== What the task requires ==
Would you count the lines in the entries below that contain "courant"? Reply with the number only.

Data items

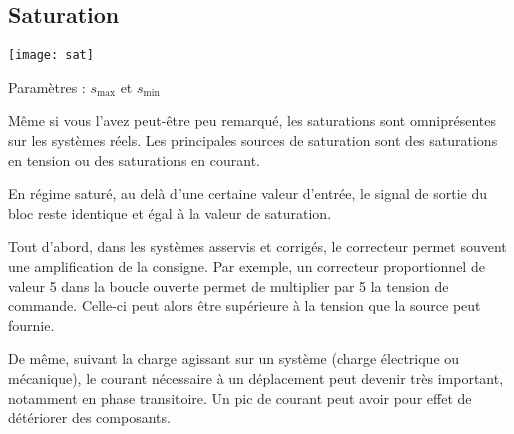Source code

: \subsection{Saturation}

\begin{marginfigure}
\centering
\texttt{[image: sat]}

Paramètres : $s_{\text{max}}$ et $s_{\text{min}}$
\end{marginfigure}

\begin{marginfigure}
\centering
{}
\end{marginfigure}

Même si vous l'avez peut-être peu remarqué, les saturations sont omniprésentes sur les systèmes réels. Les principales sources de saturation sont des saturations en tension ou des saturations en courant. 

En régime saturé, au delà d'une certaine valeur d'entrée, le signal de sortie du bloc reste identique et égal à la valeur de saturation.




Tout d'abord, dans les systèmes asservis et corrigés, le correcteur permet souvent une amplification de la consigne. Par exemple, un correcteur proportionnel de valeur 5 dans la boucle ouverte permet de multiplier par 5 la tension de commande. Celle-ci peut alors être supérieure à la tension que la source peut fournie.

De même, suivant la charge agissant sur un système (charge électrique ou mécanique), le courant nécessaire à un déplacement peut devenir très important, notamment en phase transitoire. Un pic de courant peut avoir pour effet de détériorer des composants.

== Worked solution ==
2